Tiki is the term for incest, of which the people had great horror. They deduce this word from their story of Māui, of whom there were three—some say five—Māui-matua, Māui-tama and Māui-tamā-tifine. The two latter, who were brother and sister, married, and the child of this union was named Tikitiki, hence the word for incest. Another story is very similar to the Maori story of the creation of the first man by Tiki. It is very brief, as follows: “Mankind are unu,” (i.e. ‘drawn out,’ as a fish from its shell, the meaning being that the first woman was ‘drawn out’ from a man, or from a god, not by natural birth. In fact, the explanation given me was that the first woman was made in the same manner as Eve was from Adam), “and the parent committed incest with the child,” (This is the Maori story of Tiki and Hine-ti-tama) “one of them was called Tiki-matua, the other Tiki-tama, and Tiki-matua made Tiki-tama. And the child was ashamed, and cried, after this manner, “Tiki-matua, mo Tiki-talaga, tikitiki, tiki e, tiki e.” It will be noticed here the confusion between the two stories of Māui and Tiki, which are quite distinct in Maori, i.e. Māui-tikitiki-a-Taranga, becomes in Niuē Tiki-talaga.

The adoption of children (hiki-tama), especially those of relatives, was common as it is everywhere with the race, and such adopted children had all the rights of those born to the parents adopting them.

An old man is euphemistically termed penupenu-fonua or mutumutu-fonna, but the ordinary word for on old man or woman is fuakau: a young man is fuata.

* Of course the first part of this word—hoa—is a common term for husband or wife in Maori, originally meaning friend.

Rank, Government, Etc.

Niuē presents some differences from many of the other groups in the form of its ancient Government, more particularly in the selection of a supreme chief, or king, a rank which was not hereditary, nor has there been a continuous line of kings from ancient times, so far as can be ascertained. It seems to me that the first institution of a king or patu-iki, was due to some outside influence—probably through communication with Tonga or Samoa, of which more than one instance is recorded. Prior to that time there was only chiefs of families, &c. When the occasion which originated a patu-iki arose, one was chosen page 37 by the whole of the people from one of the leading families, and subsequently the villages which were the conquerors chose the king, but his election must be agreed to by all to be valid. The absence of genealogical knowledge in the Niuē people, in which they differ so much from all other branches of the race, makes it impossible to assign a date to the choice of the first patu-iki, but it seems probable that the institution as a systematic part of the polity of the island had not been in force for more than 150 years before christianity was introduced in 1849—that is, excluding the first king of all.
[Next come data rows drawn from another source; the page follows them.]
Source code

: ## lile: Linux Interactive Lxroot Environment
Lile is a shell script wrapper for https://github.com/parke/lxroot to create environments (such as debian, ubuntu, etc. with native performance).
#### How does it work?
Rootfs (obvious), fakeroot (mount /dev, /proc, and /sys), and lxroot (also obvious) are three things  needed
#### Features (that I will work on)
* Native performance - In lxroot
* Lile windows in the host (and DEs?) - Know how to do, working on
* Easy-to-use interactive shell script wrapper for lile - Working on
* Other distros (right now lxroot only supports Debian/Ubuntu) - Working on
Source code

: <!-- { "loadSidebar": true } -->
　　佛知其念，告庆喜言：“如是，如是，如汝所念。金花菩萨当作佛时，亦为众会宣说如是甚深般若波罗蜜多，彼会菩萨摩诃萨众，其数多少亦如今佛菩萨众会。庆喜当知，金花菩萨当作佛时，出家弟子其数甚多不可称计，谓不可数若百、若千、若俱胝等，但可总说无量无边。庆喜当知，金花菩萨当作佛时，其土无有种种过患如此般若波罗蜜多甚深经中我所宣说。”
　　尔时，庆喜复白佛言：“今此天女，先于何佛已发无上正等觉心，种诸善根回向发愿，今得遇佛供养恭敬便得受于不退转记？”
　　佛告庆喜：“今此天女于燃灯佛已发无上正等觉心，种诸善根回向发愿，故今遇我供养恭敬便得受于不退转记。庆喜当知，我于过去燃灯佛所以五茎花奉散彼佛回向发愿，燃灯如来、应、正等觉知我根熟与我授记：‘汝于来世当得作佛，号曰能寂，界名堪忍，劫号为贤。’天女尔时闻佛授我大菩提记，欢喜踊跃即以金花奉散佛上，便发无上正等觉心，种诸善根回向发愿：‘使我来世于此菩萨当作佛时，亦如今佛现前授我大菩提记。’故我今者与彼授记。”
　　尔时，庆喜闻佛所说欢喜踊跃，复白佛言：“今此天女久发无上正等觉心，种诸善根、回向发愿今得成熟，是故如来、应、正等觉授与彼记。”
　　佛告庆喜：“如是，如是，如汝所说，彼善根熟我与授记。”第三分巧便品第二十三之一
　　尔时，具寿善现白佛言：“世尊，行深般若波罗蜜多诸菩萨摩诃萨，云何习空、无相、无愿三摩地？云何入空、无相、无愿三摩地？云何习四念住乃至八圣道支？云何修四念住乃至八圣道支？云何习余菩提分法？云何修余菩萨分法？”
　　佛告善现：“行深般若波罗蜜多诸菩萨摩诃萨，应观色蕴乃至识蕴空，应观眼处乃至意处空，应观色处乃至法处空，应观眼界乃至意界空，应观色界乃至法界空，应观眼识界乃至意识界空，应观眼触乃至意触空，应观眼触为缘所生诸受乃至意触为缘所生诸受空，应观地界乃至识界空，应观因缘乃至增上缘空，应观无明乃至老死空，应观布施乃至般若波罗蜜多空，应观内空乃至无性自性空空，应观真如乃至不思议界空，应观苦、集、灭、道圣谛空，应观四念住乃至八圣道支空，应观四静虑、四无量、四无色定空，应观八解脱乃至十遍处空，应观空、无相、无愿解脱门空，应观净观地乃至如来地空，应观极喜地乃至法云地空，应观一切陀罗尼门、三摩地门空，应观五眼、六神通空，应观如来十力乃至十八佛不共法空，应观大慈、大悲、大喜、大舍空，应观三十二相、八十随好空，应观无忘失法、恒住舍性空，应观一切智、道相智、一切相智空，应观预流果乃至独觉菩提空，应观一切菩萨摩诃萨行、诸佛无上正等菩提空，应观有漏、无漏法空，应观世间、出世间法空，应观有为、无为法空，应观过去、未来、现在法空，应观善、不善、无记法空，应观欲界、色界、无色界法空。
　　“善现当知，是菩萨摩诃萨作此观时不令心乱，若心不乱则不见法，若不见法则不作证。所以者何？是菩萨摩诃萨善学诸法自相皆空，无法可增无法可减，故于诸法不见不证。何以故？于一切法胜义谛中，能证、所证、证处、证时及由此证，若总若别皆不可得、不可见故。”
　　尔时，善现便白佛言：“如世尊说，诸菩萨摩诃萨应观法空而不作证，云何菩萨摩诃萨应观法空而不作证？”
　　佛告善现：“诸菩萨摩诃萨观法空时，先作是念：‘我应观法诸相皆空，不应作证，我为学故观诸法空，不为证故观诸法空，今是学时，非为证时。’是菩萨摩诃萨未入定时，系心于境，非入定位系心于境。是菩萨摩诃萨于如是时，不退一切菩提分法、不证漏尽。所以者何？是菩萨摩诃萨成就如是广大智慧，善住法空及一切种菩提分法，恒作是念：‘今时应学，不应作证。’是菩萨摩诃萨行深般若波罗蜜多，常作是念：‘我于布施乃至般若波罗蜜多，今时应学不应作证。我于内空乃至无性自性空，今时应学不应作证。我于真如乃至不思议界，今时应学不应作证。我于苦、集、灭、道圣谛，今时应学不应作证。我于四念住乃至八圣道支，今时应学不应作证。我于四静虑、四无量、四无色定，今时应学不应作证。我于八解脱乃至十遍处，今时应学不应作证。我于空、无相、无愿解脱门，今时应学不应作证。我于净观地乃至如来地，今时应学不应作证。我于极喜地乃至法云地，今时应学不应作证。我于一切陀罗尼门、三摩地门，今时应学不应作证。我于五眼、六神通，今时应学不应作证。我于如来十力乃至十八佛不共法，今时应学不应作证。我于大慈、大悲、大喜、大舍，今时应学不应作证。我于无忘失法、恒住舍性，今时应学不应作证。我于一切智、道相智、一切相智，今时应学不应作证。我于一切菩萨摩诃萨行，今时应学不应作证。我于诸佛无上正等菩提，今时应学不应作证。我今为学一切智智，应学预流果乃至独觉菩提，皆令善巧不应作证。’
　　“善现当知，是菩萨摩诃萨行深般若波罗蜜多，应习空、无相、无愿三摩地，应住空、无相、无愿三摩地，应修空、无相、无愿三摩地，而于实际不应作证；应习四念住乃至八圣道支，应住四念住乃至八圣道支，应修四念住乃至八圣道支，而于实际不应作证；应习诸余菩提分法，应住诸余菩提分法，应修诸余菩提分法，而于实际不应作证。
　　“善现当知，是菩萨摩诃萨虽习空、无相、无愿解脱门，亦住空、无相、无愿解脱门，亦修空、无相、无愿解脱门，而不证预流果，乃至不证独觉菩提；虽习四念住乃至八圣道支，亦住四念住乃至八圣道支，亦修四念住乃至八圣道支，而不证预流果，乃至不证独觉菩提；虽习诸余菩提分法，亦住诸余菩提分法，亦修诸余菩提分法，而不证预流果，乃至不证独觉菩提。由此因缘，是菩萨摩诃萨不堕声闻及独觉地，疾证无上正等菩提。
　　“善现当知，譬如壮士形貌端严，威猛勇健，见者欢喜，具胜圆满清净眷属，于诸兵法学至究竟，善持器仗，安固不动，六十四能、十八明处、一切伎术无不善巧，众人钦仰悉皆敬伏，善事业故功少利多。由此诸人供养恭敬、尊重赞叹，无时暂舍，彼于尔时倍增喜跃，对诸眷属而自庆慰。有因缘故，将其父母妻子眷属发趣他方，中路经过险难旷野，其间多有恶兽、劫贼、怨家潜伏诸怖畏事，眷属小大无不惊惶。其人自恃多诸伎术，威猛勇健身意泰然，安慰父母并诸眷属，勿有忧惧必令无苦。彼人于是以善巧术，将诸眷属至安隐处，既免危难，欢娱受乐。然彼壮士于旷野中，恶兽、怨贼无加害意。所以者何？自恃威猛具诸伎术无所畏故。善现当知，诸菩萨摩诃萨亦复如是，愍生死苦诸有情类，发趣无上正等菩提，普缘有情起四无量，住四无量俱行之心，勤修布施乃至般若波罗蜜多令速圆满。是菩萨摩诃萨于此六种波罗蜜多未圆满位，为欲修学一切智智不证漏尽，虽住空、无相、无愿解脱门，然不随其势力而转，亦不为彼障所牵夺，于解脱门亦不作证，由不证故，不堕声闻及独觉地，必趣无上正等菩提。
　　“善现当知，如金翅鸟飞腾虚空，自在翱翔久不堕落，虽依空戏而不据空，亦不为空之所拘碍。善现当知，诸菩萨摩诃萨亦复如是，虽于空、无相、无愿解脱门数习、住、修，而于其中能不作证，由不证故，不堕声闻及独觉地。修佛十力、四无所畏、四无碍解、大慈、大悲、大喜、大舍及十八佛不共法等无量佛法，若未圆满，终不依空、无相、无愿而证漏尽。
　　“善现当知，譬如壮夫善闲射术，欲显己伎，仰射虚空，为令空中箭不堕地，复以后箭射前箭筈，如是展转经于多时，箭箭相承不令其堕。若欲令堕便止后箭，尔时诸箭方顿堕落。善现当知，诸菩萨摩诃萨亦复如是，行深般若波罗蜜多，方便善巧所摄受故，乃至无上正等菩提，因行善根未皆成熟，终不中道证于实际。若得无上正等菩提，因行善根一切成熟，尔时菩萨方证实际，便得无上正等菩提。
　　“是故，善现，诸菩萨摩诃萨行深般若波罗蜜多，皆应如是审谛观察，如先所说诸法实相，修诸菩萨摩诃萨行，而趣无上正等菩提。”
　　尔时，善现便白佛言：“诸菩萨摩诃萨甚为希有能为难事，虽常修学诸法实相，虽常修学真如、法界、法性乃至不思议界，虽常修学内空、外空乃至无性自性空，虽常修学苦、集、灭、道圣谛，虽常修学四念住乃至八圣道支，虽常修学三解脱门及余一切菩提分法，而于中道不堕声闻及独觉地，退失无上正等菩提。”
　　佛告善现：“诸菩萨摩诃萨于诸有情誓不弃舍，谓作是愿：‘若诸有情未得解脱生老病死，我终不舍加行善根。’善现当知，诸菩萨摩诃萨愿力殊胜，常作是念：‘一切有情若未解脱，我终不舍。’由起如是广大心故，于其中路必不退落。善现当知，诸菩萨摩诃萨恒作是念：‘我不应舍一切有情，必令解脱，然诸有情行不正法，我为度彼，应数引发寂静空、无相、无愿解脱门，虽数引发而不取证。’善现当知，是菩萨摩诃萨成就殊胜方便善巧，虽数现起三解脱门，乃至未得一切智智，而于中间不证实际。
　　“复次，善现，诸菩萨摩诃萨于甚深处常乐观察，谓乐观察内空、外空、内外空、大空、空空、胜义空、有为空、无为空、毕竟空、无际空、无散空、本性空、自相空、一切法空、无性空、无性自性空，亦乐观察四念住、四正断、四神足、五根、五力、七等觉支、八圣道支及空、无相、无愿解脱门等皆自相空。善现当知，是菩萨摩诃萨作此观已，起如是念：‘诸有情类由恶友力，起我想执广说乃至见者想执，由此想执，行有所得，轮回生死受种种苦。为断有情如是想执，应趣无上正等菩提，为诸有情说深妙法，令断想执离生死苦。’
The Niuē form of kingship seems to find its nearest analogue in the case of Mangaia Island of the Cook Group, where the kings (ariki) were chosen, and the office was not herediary. It is entirely different to the system that prevails in Samoa and Tonga, the nearest groups to Niuē, and this difference I wish to emphasize, as it bears on the origin of the people (see Part III). The king, as has been said, is called patu-iki, which is a combination of the two word patu and iki, both meaning a chief, and it may be translated “chief of chiefs.” I shall have to refer to these terms again, but in the mean time will now proceed to give the succession of patu-ikis, as written out for me by Mohe-lagi of Alofi, the original of which will be found in Part III hereof, the translation is as follows, but as the original was only placed in my hands the day I left Niuē, I regret I had no time to ask more particulars about it:—

“This is the history of the kings (iki) of old; and this story has now been written about them, but (the knowledge) is retained in the memories of the wise men and those of a clear understanding. Thus: [Tihamau was the first king in ancient times; not mentioned by Mohe-lagi.]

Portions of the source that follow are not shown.